Seven Unairconditioned Takes

So, our home is cooled by one brave little window unit in the kids' room upstairs.  I've finding that most of that cool, dry air is sucked through the broken window downstairs.  So, here's what we can do today:

Go play in the air conditioned mall playground.

Play in the wading pool.

Go shop in airconditioned stores.

Huddle in the darkened house and watch movies.

Go play in the fountain downtown. (It's one that's meant for playing in.  It doesn't have a pool, but the water jets straight up through the boardwalk.)

Go play in the air-conditioned library.

We won't be cooking, cleaning, or doing anything that expends energy or creates heat.  So, that should appease the global warming folks, right?  We just piggy-backing every one else's energy consumption.  ;-)

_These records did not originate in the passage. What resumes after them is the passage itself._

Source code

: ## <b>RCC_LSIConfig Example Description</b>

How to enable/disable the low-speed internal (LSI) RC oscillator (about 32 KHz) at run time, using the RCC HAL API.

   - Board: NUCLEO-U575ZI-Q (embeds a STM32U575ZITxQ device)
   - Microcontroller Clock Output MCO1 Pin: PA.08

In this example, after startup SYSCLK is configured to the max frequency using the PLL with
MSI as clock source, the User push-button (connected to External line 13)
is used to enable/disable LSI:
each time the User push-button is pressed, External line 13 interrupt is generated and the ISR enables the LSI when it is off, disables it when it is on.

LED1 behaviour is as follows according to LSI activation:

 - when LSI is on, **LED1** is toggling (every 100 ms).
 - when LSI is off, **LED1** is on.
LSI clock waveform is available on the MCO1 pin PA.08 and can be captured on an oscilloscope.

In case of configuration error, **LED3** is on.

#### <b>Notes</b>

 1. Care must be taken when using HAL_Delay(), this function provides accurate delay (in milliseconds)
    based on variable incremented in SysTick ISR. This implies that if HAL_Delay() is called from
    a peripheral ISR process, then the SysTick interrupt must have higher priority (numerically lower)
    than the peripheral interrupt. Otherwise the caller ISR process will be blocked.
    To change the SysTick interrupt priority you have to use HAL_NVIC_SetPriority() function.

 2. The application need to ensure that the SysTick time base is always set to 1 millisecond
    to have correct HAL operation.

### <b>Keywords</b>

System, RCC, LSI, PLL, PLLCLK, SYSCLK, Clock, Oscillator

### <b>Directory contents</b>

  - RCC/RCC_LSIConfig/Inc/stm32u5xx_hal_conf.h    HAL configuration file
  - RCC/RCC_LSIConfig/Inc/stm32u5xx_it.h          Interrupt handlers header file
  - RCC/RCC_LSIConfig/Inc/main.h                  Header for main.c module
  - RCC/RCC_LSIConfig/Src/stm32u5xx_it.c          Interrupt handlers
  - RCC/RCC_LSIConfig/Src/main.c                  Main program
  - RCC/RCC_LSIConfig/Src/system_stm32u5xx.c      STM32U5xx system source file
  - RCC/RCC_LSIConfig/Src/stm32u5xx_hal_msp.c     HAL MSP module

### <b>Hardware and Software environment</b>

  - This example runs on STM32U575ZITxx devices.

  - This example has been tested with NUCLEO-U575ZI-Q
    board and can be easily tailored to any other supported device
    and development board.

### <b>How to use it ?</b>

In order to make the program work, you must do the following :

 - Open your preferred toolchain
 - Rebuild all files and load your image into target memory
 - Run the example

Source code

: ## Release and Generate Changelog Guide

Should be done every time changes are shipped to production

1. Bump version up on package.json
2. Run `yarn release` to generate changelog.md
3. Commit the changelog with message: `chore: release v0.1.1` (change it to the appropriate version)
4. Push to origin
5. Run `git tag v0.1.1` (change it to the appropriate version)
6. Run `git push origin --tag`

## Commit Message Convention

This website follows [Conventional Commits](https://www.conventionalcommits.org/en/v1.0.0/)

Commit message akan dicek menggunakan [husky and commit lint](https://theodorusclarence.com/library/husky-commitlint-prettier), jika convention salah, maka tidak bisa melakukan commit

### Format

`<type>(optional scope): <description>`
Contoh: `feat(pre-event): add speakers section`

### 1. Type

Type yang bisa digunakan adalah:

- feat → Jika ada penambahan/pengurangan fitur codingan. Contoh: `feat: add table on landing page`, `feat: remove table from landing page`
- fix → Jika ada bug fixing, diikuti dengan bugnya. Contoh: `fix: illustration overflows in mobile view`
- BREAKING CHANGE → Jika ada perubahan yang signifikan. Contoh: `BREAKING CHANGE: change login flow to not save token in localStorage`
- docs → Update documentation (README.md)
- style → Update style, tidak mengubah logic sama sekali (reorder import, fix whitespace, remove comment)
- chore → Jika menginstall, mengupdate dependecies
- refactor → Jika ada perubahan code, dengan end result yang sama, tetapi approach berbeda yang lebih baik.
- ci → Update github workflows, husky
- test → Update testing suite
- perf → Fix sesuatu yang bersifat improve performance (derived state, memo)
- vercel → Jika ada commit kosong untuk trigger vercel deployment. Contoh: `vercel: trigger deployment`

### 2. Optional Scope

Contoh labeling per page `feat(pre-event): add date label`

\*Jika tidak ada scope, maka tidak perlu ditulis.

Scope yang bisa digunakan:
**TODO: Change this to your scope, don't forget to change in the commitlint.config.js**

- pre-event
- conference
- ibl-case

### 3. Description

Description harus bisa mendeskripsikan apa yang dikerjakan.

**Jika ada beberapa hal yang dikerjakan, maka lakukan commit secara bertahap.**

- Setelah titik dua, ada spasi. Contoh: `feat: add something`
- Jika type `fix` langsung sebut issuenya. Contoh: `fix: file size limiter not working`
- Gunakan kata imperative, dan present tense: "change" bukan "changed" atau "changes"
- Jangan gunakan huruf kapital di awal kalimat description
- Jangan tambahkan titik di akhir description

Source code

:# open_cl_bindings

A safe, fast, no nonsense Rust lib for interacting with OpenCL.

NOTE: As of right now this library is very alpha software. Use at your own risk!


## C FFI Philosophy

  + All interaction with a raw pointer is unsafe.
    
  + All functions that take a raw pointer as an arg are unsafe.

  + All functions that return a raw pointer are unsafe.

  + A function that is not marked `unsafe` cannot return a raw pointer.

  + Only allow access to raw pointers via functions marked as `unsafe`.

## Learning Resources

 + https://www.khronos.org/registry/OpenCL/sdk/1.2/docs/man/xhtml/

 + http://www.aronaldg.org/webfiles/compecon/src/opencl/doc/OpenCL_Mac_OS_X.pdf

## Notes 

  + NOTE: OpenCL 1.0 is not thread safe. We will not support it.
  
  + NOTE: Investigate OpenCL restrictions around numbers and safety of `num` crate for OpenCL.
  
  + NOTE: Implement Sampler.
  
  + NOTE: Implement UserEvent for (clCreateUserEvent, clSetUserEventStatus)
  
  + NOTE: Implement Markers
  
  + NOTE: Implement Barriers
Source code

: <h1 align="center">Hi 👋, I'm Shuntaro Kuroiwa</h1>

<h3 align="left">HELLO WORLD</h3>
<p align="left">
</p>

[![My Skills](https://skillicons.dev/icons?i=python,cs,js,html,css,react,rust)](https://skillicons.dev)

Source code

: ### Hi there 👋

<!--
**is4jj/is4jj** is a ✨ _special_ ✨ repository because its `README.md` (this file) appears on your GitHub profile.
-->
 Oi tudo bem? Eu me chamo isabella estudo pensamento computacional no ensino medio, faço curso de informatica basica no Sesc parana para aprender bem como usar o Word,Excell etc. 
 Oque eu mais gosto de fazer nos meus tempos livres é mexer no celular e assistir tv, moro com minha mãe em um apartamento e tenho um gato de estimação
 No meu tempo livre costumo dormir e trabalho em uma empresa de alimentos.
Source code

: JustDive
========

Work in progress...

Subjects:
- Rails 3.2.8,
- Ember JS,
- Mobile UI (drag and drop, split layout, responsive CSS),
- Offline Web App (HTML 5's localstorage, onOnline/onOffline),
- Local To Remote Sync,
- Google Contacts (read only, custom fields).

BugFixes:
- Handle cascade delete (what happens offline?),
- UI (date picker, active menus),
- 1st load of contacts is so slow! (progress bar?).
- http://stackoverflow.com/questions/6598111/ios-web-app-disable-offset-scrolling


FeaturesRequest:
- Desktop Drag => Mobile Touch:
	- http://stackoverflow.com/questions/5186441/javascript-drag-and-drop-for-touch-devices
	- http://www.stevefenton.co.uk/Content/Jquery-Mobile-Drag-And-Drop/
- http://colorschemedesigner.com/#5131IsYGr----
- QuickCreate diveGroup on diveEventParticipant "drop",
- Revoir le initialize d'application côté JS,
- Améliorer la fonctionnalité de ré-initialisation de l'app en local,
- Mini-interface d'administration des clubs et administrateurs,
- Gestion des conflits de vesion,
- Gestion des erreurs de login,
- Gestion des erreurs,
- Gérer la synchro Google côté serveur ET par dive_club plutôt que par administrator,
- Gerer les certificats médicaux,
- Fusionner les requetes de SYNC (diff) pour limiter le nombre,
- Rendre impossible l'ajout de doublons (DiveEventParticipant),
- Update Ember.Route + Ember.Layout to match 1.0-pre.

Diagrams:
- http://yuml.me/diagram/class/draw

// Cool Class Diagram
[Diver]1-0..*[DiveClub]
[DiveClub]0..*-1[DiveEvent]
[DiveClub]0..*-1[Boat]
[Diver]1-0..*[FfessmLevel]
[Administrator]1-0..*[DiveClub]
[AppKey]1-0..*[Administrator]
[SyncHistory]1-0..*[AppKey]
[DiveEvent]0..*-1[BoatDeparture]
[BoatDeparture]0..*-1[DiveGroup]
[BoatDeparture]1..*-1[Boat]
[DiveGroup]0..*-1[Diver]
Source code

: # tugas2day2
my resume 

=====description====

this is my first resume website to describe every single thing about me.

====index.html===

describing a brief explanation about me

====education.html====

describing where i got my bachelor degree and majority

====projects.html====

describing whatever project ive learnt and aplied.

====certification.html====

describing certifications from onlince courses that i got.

Go visit Jen for more 7 Quick Takes fun here.

Thursday, July 21, 2011

Counting today's blessing

Last night was miserably hot.  Pretty much too hot to sleep.  I woke up in a bad mood.

My kids, on the other hand, woke up full of energy and high spirits.  Maybe it had to do with the fact that the air conditioner resides in their room.

Anyway, after clamoring for what we were going to do today, I growled that they should put their clothes on, so that we could go to story-time at the library.  One thing led to another, and they went from insisting they needed help putting their clothes on (they don't) to volunteering to put their clean laundry away.  And they did.  Rob and Bri took three trips up and down the stair to collect their clothes and put them away.  And then Rob said he would put Marty's clothes away.

And somehow, just having the one laundry basket taken care of turned my day around.  Well, that and a cool shower.  But mostly that. 

And so, today's blessing was willing little hands.  I count them first.


I was introduced to the idea of each religious order having their own charism in the book Black as Night.  It's kind of  a throwaway conversation in the book and doesn't have anything to do with the plot.  But the idea fascinated me.

In case the idea is new to you, too, it goes sort of like this: each religious order has its own set of virtues and talents, known as its "charism." That's why the Franciscans are different from the Jesuits are different from the Salesians.  It's why a young man with a vocation might decide that being a Domincan suits him, personally, better than being a Benedictine.

Or, if you like to look at the world through the bright colors of fantasy (like me), the charism is like each order's set of super(natural) powers. 

I love this idea.

I think the idea could be more widely applied as well.  Whenever anyone makes a generalization, there's always a modifier, "Not everyone's the same, but..." lest the maker of the generalization has an angry someone pop with an exception to their rule.  Even then, generally someone angry pops up, because lots of folks seem to like being angry.

But, I digress.  I think everyone, without exception, has a personal charism.  That is, the set of virtues and talents that makes them unique.  I think each family has a charism in the strengths and activities that they as a family excel at.  I think each couple has a charism that is firmly cemented in place by marriage.

I am going somewhere with this, I promise.

I hear many people, when confronted with a talent that not their own or a virtue that doesn't come easily, say "Oh, that's not me.  I couldn't do that.  I'm not like that."   That's a lot of negatives.  It seems to me that people would be less frustrated with their own short-comings if they said "that's not part of my charism" -- reminding themselves that they have a whole set of superpowers, just not that particular one. 

Or maybe that's just me, frustrated because I've only had one cup of coffee so far. Going without coffee is not part of my charism.